Stored data:
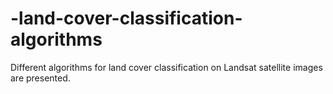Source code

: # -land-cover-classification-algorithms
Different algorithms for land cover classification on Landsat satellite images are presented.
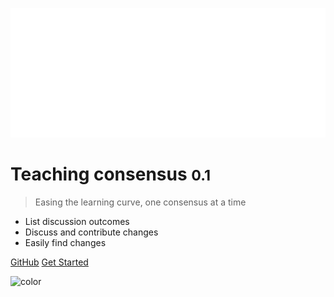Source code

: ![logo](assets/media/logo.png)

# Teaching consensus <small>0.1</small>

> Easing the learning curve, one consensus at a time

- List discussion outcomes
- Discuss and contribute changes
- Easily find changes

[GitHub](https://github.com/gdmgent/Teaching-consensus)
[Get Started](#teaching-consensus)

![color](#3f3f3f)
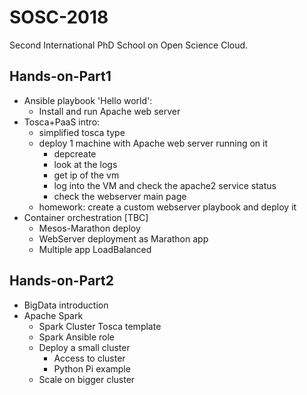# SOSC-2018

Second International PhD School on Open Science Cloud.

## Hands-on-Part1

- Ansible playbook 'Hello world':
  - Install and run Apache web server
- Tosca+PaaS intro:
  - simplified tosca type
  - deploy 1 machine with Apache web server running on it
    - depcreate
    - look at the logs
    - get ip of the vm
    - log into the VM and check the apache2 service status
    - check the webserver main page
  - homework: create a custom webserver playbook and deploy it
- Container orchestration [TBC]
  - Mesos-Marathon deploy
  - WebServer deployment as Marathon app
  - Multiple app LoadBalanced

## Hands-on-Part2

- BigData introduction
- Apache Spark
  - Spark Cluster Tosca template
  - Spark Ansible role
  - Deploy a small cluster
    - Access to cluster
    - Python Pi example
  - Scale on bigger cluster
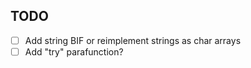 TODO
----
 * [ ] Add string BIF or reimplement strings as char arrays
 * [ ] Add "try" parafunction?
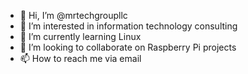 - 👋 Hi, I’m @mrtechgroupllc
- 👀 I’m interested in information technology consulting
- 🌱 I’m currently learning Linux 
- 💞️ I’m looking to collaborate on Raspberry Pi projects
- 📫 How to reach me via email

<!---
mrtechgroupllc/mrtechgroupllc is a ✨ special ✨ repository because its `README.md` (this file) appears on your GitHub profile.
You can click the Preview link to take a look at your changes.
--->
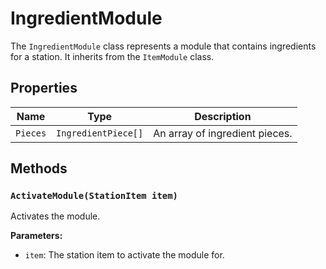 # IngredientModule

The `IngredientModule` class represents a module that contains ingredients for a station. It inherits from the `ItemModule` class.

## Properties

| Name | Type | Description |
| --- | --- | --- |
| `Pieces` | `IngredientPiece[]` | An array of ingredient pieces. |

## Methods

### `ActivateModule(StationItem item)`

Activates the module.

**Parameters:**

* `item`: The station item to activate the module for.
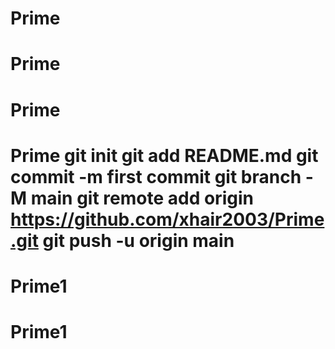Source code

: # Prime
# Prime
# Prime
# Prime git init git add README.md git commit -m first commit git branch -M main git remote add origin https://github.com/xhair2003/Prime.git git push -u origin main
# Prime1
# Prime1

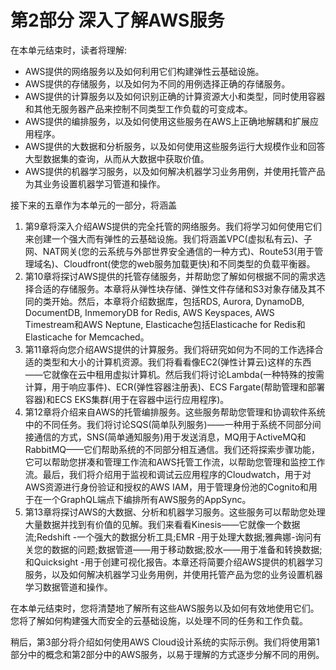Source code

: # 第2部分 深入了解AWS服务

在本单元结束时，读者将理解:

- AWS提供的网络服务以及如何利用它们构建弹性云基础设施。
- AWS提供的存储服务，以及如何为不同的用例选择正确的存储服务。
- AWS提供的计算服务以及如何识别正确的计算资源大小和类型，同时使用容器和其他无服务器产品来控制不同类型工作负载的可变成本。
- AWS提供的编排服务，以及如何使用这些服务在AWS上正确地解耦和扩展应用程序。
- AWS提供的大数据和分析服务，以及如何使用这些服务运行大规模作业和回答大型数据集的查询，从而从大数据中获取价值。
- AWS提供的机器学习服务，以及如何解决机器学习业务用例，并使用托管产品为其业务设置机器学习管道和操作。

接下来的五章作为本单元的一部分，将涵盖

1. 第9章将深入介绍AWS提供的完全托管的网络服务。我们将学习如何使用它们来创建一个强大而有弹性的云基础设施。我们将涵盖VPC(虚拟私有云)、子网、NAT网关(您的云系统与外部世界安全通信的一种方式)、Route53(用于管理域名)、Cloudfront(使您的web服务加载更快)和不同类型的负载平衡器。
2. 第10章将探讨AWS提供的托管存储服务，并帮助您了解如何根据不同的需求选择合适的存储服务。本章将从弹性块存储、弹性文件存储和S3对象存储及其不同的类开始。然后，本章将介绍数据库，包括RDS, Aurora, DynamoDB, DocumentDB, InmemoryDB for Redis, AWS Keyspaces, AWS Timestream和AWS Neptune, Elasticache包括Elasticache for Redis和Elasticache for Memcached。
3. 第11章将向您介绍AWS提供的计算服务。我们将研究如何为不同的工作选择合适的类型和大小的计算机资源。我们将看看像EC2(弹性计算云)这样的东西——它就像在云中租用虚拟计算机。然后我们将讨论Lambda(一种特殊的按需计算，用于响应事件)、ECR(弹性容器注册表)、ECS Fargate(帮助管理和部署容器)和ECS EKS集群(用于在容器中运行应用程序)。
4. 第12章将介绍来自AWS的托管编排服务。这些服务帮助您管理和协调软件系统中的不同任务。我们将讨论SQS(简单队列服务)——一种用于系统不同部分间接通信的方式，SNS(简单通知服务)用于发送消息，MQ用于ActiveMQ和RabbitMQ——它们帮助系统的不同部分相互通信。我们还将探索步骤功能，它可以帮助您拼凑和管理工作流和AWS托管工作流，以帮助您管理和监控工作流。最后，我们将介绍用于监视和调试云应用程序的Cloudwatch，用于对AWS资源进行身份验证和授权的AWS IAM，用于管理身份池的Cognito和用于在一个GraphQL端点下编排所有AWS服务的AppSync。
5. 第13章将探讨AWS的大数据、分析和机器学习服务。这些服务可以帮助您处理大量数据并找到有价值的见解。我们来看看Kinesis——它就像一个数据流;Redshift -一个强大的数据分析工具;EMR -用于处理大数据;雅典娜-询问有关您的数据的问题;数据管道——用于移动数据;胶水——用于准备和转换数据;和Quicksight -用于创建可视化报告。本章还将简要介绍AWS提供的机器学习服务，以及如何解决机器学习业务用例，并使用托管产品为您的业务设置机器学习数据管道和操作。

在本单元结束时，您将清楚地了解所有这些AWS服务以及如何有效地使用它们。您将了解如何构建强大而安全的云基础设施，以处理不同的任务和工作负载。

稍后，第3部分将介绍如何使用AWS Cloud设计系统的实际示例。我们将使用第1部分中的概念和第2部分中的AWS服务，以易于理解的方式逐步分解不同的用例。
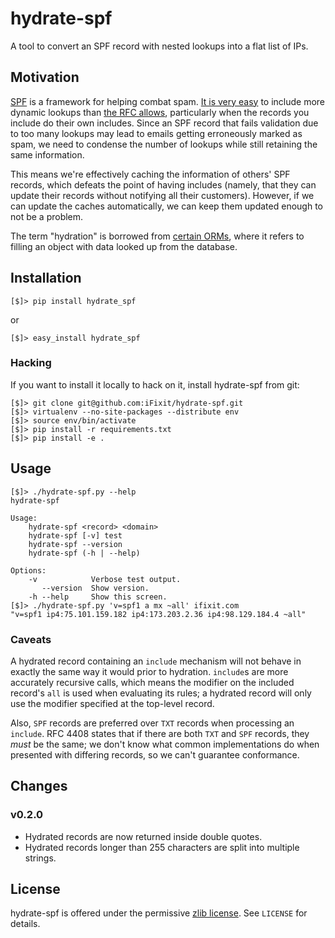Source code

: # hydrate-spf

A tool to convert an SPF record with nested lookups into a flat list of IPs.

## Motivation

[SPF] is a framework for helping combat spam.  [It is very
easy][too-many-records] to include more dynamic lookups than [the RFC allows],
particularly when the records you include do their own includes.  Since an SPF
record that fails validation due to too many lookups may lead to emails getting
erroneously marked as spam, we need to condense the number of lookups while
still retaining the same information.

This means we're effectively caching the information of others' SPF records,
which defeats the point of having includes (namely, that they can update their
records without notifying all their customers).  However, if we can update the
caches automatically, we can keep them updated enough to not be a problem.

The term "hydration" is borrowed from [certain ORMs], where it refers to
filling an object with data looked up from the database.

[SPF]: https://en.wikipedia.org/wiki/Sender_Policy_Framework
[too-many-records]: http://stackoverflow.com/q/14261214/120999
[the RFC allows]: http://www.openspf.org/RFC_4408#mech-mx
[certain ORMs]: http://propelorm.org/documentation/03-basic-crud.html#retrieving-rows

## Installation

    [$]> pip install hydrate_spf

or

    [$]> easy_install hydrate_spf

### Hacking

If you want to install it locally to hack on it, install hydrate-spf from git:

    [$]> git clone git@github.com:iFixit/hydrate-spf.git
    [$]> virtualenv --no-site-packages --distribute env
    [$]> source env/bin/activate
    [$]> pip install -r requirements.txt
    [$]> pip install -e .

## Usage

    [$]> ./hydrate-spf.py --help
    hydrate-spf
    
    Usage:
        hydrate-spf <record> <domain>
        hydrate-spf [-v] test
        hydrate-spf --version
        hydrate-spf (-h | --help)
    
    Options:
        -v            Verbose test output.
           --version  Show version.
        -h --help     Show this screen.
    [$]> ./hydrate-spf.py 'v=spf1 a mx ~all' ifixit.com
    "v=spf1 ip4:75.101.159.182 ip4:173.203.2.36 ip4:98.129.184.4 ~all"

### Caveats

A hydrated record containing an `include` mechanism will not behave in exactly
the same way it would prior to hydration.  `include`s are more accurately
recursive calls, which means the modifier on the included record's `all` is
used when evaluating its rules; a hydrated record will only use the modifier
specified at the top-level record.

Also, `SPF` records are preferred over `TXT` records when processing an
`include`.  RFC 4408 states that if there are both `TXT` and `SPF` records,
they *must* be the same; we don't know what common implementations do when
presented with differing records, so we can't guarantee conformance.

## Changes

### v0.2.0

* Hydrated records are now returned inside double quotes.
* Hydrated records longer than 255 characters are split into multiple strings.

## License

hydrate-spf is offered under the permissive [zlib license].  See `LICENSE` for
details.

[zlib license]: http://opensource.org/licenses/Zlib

REQUIREMENT: In the lines above, spot each one that contains the word "check" and copy it.

WRITTEN RESPONSE:
    - log into the VM and check the apache2 service status
    - check the webserver main page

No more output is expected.